Source information Block Start

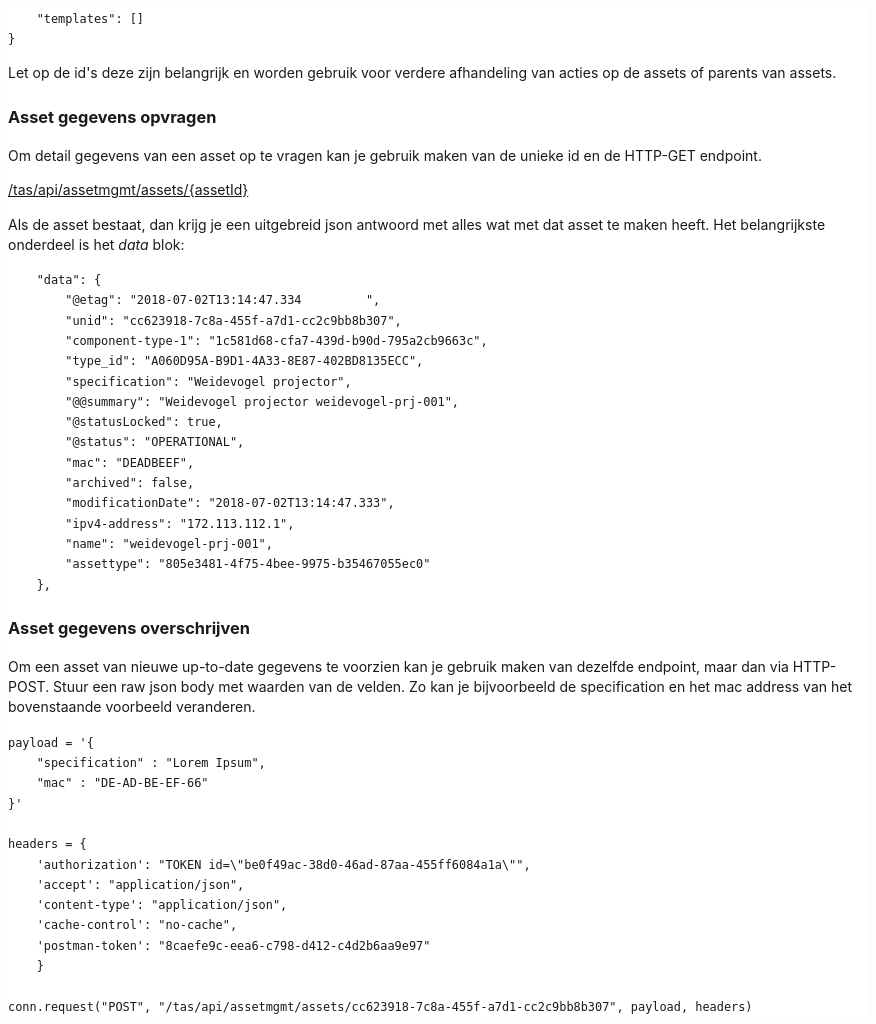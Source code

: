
 ```
    "templates": []
}
```

Let op de id's deze zijn belangrijk en worden gebruik voor verdere 
afhandeling van acties op de assets of parents van assets.

### Asset gegevens opvragen

Om detail gegevens van een asset op te vragen kan je gebruik maken van de
unieke id en de HTTP-GET endpoint.

[/tas/api/assetmgmt/assets/{assetId}](https://developers.topdesk.com/explorer/?page=assets&version=1.4.2#/Assets/getAssetById)

Als de asset bestaat, dan krijg je een uitgebreid json antwoord met alles wat
met dat asset te maken heeft. Het belangrijkste onderdeel is het _data_ blok:

```
    "data": {
        "@etag": "2018-07-02T13:14:47.334         ",
        "unid": "cc623918-7c8a-455f-a7d1-cc2c9bb8b307",
        "component-type-1": "1c581d68-cfa7-439d-b90d-795a2cb9663c",
        "type_id": "A060D95A-B9D1-4A33-8E87-402BD8135ECC",
        "specification": "Weidevogel projector",
        "@@summary": "Weidevogel projector weidevogel-prj-001",
        "@statusLocked": true,
        "@status": "OPERATIONAL",
        "mac": "DEADBEEF",
        "archived": false,
        "modificationDate": "2018-07-02T13:14:47.333",
        "ipv4-address": "172.113.112.1",
        "name": "weidevogel-prj-001",
        "assettype": "805e3481-4f75-4bee-9975-b35467055ec0"
    },
```

### Asset gegevens overschrijven

Om een asset van nieuwe up-to-date gegevens te voorzien kan je gebruik maken
van dezelfde endpoint, maar dan via HTTP-POST. Stuur een raw json
body met waarden van de velden. Zo kan je bijvoorbeeld de specification
en het mac address van het bovenstaande voorbeeld veranderen.

```
payload = '{
    "specification" : "Lorem Ipsum",
    "mac" : "DE-AD-BE-EF-66"
}'

headers = {
    'authorization': "TOKEN id=\"be0f49ac-38d0-46ad-87aa-455ff6084a1a\"",
    'accept': "application/json",
    'content-type': "application/json",
    'cache-control': "no-cache",
    'postman-token': "8caefe9c-eea6-c798-d412-c4d2b6aa9e97"
    }

conn.request("POST", "/tas/api/assetmgmt/assets/cc623918-7c8a-455f-a7d1-cc2c9bb8b307", payload, headers)
```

Source information Block End

• [Action item]
Whenever a line above includes the string "gegevens", copy it.

• [Expected answer]
### Asset gegevens opvragen
Om detail gegevens van een asset op te vragen kan je gebruik maken van de
### Asset gegevens overschrijven
Om een asset van nieuwe up-to-date gegevens te voorzien kan je gebruik maken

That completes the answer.